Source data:
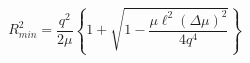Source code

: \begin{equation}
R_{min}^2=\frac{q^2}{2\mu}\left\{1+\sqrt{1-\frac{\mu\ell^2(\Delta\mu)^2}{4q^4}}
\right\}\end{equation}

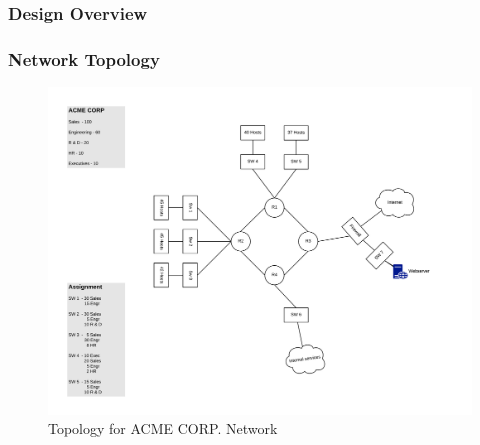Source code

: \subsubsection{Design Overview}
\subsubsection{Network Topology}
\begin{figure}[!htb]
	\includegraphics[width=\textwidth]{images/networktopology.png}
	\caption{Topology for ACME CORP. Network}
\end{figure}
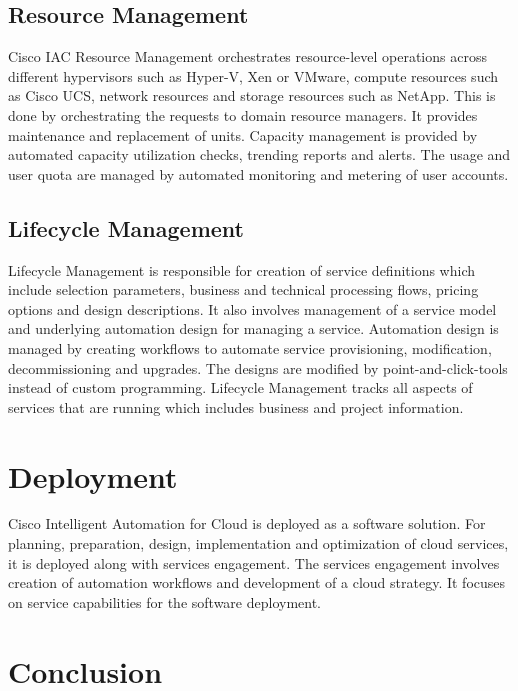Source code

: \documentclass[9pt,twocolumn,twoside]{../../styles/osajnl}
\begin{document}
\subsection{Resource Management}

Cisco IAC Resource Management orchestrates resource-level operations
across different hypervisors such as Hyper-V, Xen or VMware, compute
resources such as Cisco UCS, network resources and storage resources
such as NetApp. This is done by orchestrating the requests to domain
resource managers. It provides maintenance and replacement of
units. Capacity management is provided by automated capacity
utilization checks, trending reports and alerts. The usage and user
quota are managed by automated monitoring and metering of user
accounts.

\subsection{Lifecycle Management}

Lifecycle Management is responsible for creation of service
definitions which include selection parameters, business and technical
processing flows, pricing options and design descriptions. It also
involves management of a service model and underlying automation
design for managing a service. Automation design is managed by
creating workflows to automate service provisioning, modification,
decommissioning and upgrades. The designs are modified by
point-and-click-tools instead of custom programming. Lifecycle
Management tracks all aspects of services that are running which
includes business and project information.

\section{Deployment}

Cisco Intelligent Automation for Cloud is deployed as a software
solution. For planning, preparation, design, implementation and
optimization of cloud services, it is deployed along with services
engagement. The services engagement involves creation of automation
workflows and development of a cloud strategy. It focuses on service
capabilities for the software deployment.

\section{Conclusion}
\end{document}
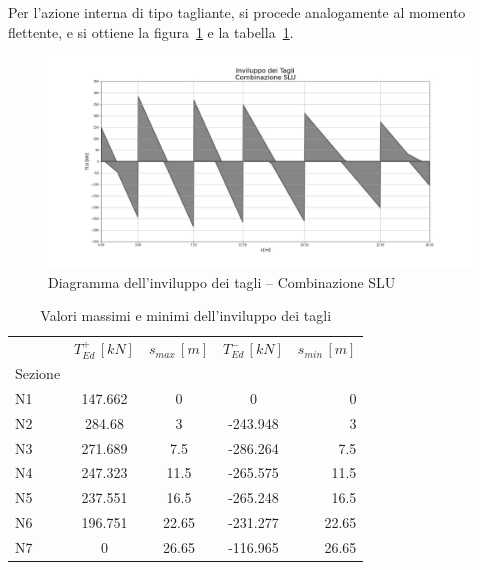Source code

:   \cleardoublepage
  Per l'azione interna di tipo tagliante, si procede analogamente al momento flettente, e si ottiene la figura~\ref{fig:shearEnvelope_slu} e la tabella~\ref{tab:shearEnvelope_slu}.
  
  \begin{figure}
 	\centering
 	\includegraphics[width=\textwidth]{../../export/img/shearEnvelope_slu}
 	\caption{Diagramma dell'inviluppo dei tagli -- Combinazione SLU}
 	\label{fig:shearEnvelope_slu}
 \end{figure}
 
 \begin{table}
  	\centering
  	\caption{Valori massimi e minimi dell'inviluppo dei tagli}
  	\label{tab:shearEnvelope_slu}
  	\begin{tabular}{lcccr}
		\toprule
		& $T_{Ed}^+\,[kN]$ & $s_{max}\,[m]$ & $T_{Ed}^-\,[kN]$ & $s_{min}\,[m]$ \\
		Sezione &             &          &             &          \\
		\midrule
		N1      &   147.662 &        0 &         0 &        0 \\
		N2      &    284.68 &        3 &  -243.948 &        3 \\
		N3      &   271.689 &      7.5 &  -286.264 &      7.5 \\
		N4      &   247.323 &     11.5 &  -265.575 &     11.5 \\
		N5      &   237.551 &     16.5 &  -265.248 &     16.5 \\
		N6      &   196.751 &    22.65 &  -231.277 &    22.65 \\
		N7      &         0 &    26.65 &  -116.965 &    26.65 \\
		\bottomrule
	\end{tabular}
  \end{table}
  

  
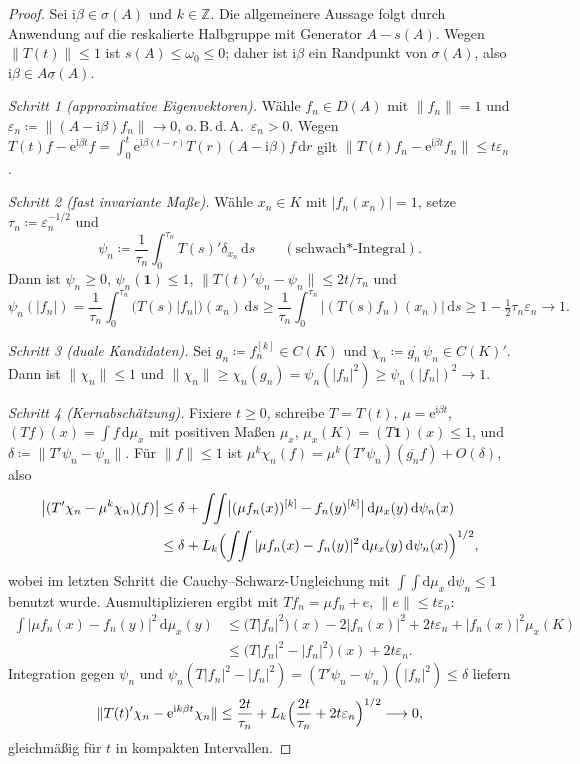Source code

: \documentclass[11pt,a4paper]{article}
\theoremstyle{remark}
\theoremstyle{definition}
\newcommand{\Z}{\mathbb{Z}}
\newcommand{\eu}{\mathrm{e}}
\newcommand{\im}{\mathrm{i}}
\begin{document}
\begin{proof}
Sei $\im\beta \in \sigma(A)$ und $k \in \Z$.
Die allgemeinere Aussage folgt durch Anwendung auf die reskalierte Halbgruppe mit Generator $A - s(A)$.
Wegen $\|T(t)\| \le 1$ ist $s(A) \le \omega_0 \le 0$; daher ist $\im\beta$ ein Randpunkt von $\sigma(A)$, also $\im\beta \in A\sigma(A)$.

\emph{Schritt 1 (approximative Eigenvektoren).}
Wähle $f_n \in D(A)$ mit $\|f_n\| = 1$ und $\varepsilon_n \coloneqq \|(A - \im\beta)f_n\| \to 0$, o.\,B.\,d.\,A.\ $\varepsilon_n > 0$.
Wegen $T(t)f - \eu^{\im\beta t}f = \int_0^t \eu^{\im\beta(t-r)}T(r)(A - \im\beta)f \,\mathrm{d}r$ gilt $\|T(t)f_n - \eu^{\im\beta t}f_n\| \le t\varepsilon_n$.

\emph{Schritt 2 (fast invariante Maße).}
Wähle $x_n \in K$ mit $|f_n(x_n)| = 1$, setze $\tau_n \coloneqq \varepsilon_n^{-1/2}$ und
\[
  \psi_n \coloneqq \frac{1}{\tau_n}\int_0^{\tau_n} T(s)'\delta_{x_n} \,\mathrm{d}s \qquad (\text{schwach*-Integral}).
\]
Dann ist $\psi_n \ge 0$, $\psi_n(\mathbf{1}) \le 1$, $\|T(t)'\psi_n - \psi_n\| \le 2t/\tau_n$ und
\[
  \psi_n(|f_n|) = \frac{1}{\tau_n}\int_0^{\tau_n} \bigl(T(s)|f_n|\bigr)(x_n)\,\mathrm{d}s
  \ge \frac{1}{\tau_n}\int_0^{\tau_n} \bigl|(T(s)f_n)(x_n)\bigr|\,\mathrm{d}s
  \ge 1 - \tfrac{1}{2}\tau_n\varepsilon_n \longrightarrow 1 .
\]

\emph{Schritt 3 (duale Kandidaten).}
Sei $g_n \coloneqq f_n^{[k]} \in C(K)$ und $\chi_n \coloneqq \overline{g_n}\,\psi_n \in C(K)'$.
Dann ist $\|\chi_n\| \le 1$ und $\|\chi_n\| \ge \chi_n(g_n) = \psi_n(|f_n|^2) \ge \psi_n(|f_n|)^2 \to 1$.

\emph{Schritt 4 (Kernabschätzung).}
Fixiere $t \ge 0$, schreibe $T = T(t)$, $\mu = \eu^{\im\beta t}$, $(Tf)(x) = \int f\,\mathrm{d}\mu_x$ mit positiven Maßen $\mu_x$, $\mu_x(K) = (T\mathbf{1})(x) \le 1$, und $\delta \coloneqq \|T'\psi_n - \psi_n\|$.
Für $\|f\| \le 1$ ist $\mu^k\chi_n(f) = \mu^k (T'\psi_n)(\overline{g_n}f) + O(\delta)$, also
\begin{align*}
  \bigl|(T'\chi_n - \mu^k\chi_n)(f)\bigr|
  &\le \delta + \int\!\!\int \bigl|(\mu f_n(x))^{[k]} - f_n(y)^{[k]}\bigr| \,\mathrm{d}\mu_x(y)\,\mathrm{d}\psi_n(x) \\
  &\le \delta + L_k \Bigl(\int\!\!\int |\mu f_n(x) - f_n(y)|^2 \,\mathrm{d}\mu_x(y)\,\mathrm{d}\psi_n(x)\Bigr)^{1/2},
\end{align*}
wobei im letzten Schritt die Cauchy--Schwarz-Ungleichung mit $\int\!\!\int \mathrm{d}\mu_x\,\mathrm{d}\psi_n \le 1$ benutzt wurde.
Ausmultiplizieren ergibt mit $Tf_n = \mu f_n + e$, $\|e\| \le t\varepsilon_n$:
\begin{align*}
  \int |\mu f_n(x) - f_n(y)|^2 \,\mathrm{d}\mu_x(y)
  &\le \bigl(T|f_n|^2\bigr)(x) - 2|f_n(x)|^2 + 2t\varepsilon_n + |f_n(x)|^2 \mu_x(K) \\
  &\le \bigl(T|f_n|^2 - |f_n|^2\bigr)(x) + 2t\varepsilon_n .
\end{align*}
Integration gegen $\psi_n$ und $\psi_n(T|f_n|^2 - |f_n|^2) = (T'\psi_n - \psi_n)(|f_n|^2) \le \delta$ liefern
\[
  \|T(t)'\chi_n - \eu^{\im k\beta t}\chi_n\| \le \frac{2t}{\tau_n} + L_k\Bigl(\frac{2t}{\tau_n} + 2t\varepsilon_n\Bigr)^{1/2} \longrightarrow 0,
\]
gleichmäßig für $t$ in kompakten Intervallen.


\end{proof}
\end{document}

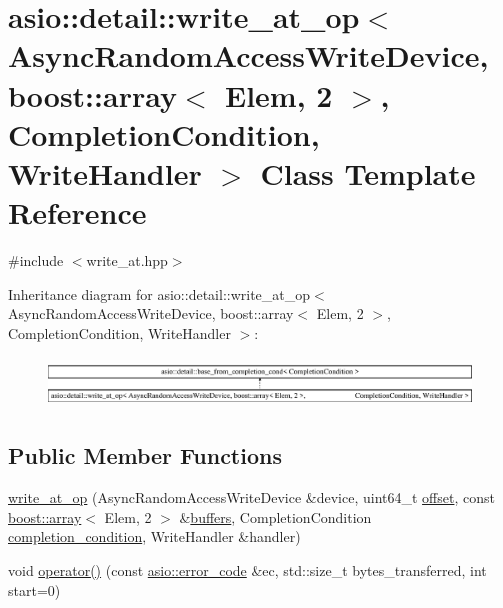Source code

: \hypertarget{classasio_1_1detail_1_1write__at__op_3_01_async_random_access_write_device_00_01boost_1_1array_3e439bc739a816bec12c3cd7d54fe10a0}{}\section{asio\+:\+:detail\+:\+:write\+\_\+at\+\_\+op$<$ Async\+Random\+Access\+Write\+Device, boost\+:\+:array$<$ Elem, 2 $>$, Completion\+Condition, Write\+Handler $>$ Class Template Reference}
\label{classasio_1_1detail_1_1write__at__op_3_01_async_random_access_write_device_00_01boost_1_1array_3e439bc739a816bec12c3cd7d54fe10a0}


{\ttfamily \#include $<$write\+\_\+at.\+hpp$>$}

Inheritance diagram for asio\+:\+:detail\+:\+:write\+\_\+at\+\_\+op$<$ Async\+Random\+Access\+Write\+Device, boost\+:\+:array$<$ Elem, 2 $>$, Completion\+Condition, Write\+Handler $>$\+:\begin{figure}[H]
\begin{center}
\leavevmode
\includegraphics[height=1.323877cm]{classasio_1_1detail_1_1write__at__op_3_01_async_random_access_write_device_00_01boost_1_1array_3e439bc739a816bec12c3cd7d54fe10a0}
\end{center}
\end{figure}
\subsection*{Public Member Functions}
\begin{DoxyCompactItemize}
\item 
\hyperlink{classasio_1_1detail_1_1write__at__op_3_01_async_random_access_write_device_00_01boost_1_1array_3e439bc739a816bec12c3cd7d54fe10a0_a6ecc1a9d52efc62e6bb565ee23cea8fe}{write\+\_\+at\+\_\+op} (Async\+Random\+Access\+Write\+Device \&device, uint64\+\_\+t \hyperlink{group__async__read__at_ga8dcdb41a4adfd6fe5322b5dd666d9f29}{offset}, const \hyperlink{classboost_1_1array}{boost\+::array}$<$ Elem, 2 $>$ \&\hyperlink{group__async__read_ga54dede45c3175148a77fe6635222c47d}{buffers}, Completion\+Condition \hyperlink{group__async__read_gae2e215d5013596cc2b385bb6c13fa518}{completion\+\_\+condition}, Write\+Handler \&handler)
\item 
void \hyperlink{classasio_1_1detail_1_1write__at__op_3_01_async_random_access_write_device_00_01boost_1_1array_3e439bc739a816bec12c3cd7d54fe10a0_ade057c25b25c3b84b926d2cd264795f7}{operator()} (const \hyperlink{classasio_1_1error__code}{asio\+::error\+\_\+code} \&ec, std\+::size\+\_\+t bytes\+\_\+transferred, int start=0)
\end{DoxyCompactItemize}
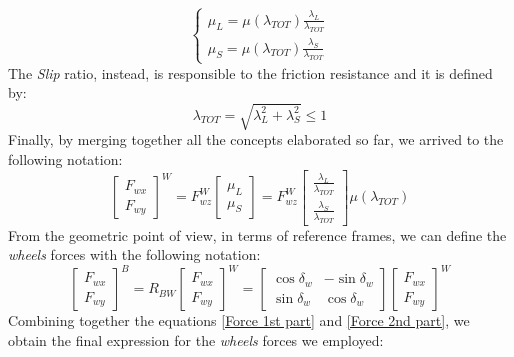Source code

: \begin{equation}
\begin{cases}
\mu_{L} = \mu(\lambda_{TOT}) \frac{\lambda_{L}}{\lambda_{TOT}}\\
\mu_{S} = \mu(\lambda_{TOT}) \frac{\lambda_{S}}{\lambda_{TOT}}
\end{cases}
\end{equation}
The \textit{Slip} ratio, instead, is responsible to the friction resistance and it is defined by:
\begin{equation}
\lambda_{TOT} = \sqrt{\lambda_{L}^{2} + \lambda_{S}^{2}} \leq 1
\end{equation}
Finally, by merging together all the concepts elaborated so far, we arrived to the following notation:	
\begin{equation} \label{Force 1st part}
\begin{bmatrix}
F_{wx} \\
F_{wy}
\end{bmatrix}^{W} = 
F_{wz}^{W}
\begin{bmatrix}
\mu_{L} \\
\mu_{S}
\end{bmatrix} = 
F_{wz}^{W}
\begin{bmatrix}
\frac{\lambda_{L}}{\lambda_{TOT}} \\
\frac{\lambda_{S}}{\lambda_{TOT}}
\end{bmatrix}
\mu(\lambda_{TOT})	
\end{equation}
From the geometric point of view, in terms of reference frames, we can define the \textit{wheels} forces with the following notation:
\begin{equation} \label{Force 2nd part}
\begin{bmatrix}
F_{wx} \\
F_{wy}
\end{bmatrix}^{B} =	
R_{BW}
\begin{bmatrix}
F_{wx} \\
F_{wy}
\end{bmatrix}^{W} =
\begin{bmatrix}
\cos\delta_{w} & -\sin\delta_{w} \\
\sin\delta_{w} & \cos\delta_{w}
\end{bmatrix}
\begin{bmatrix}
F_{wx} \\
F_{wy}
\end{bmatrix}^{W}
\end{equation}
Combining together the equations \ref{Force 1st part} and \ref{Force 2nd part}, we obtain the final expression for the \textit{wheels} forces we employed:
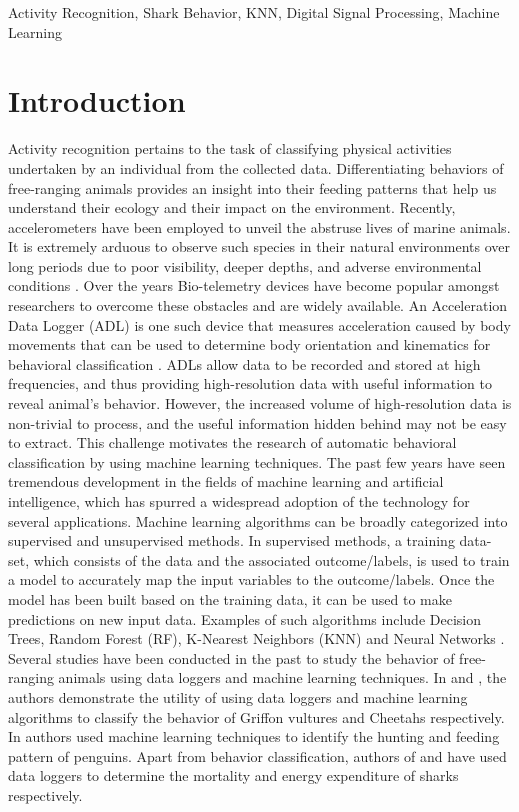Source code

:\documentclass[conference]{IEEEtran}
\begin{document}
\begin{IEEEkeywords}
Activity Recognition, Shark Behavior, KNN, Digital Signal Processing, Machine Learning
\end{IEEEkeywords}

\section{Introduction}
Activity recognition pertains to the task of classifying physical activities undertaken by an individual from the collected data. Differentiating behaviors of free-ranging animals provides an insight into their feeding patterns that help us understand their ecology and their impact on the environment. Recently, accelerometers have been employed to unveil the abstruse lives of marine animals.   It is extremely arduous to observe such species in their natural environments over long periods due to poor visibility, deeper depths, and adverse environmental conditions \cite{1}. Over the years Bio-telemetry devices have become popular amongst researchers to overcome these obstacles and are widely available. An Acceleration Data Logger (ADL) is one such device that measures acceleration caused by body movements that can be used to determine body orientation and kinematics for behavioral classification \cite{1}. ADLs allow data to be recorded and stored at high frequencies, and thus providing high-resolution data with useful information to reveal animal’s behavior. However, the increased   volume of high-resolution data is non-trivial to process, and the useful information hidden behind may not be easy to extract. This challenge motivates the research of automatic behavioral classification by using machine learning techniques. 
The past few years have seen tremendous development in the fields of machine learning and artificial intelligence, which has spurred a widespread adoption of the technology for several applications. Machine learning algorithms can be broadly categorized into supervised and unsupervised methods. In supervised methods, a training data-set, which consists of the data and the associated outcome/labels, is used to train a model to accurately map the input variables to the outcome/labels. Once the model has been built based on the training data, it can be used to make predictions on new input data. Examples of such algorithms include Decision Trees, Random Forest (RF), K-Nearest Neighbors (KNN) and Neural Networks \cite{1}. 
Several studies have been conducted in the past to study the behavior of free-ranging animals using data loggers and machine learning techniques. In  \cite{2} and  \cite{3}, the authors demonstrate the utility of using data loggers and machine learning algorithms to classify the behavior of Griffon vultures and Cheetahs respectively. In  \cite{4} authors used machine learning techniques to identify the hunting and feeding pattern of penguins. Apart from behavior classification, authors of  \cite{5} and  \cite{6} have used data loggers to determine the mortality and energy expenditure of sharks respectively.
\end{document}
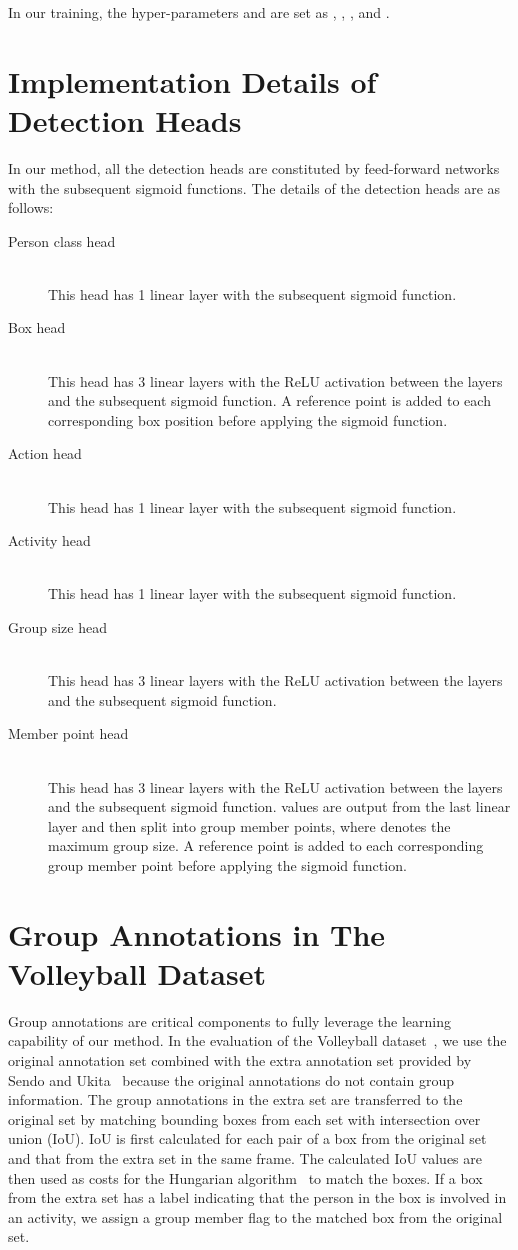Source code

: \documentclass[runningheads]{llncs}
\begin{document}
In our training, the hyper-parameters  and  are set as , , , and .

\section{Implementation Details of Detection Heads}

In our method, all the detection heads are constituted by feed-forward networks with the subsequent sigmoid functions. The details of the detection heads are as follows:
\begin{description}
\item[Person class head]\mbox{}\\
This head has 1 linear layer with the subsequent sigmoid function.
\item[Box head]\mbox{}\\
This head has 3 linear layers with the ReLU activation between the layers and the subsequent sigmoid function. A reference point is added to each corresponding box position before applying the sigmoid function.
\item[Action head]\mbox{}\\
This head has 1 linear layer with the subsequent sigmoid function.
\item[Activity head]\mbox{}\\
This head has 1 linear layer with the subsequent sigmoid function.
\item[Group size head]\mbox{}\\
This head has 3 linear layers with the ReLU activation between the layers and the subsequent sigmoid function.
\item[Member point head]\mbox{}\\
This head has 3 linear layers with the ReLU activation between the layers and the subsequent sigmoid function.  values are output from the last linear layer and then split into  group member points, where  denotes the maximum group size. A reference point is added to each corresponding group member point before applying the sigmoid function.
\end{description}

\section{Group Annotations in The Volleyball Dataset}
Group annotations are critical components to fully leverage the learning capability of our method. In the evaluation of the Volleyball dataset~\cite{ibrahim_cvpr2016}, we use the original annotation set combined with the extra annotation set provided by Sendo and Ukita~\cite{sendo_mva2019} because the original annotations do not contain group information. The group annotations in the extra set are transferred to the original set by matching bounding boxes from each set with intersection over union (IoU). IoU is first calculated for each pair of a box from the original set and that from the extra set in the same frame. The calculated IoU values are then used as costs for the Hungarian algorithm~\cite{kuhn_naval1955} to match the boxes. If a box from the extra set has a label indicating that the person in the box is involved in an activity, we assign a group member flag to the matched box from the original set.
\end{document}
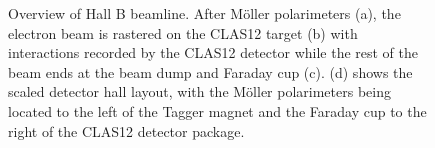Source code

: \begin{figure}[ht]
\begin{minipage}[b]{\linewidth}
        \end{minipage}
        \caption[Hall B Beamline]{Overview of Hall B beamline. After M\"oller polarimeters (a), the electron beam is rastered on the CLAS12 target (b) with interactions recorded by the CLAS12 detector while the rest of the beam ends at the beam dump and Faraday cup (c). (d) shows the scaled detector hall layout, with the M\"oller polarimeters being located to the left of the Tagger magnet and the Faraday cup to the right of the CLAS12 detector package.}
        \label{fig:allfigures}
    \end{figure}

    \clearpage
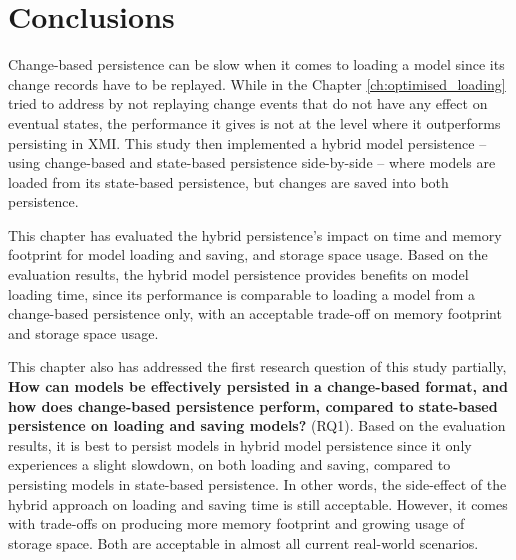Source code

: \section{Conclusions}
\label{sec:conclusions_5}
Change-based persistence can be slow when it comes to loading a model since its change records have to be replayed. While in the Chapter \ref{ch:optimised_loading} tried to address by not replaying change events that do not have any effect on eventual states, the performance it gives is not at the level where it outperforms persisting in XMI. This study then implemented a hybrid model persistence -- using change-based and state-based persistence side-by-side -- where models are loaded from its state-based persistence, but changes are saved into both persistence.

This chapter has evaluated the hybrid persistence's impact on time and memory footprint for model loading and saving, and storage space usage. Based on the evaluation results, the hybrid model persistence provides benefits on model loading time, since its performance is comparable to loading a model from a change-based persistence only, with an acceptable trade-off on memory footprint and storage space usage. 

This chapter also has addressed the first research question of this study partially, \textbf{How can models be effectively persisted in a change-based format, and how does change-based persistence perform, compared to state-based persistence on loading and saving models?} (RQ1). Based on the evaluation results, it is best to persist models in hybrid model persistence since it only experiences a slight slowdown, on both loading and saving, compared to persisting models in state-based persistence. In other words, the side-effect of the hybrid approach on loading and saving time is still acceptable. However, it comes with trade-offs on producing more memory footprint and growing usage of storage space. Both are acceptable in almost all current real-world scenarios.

### What is required
Select and copy every line from the records that includes the word "sigmoid".

### Task answer
In our method, all the detection heads are constituted by feed-forward networks with the subsequent sigmoid functions. The details of the detection heads are as follows:
This head has 1 linear layer with the subsequent sigmoid function.
This head has 3 linear layers with the ReLU activation between the layers and the subsequent sigmoid function. A reference point is added to each corresponding box position before applying the sigmoid function.
This head has 1 linear layer with the subsequent sigmoid function.
This head has 1 linear layer with the subsequent sigmoid function.
This head has 3 linear layers with the ReLU activation between the layers and the subsequent sigmoid function.
This head has 3 linear layers with the ReLU activation between the layers and the subsequent sigmoid function.  values are output from the last linear layer and then split into  group member points, where  denotes the maximum group size. A reference point is added to each corresponding group member point before applying the sigmoid function.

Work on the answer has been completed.